# Data shown
※

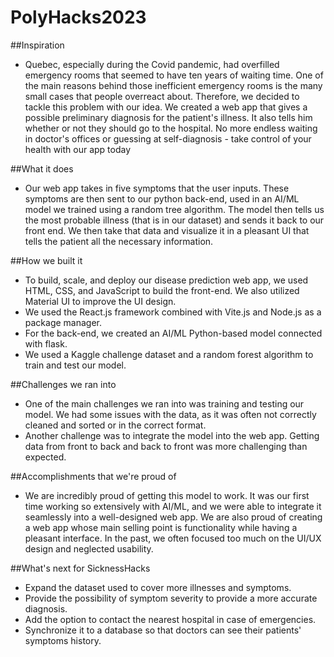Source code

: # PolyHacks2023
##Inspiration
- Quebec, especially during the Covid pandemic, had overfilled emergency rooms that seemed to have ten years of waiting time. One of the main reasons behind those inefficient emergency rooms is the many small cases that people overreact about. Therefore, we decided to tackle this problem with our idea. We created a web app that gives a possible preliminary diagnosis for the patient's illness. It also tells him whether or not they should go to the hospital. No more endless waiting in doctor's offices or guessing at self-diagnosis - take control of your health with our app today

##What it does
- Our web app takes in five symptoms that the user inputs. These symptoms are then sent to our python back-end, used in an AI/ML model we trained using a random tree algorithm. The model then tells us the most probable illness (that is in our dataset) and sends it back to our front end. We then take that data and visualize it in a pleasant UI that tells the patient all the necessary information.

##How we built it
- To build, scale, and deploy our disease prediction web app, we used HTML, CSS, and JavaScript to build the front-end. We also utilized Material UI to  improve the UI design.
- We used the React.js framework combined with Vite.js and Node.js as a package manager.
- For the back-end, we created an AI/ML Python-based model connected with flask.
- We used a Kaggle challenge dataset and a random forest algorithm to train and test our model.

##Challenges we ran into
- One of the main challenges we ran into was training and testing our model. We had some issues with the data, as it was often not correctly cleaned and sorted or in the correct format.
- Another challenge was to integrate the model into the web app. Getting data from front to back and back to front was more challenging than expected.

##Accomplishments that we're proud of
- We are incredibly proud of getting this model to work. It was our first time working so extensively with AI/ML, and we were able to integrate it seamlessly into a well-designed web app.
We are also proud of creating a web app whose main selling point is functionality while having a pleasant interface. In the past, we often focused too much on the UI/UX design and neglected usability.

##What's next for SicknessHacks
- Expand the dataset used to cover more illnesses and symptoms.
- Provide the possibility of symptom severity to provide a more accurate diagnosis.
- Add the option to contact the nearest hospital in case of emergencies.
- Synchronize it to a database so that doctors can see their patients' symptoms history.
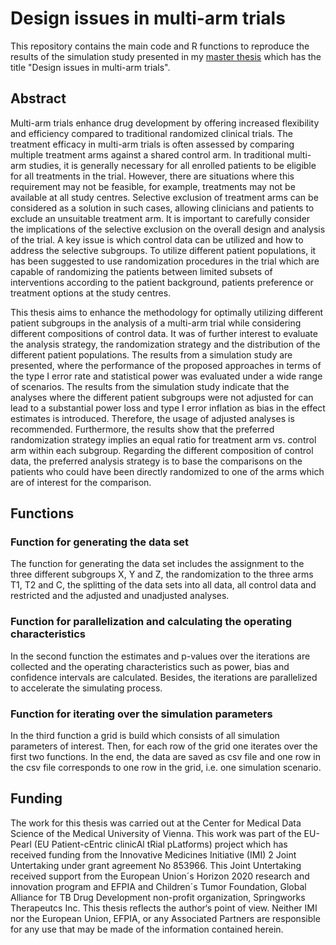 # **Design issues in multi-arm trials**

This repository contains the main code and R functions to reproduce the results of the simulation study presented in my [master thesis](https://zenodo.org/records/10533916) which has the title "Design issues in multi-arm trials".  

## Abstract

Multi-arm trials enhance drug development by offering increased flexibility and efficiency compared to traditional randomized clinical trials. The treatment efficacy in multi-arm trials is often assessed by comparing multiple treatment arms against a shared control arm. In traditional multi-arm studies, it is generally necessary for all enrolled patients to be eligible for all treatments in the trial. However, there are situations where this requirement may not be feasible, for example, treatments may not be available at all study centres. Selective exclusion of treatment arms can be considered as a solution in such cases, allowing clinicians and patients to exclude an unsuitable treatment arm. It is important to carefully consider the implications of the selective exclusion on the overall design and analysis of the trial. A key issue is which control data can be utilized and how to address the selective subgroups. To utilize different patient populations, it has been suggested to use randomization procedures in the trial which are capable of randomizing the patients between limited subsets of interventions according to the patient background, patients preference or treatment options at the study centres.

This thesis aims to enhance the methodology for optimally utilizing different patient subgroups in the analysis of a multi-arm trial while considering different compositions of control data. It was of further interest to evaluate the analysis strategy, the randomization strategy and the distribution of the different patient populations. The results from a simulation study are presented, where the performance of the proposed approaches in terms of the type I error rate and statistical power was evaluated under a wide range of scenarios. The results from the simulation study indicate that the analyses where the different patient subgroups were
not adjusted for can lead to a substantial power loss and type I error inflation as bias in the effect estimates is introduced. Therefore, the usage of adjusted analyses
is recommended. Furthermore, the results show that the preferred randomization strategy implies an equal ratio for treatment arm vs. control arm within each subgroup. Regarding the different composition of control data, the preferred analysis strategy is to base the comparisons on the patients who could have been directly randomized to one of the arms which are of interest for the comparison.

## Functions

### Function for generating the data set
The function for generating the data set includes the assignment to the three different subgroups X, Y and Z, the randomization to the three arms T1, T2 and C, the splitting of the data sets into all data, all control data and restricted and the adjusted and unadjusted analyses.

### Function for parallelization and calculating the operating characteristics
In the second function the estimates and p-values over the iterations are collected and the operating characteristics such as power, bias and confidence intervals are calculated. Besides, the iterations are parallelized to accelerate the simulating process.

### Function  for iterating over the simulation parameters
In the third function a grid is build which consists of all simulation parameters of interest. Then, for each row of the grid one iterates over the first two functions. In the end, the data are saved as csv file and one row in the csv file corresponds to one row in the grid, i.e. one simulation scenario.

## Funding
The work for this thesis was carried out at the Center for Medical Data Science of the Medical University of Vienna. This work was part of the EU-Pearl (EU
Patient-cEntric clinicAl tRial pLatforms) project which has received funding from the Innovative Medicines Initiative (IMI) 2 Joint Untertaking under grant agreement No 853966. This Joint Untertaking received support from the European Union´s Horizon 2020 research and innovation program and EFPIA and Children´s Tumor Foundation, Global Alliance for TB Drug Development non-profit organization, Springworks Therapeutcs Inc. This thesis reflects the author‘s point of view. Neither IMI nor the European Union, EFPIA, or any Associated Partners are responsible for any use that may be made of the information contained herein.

※

# Task instructions
Wherever the word "generating" turns up in the records above, copy the line that holds it.

# Exercise solution
### Function for generating the data set
The function for generating the data set includes the assignment to the three different subgroups X, Y and Z, the randomization to the three arms T1, T2 and C, the splitting of the data sets into all data, all control data and restricted and the adjusted and unadjusted analyses.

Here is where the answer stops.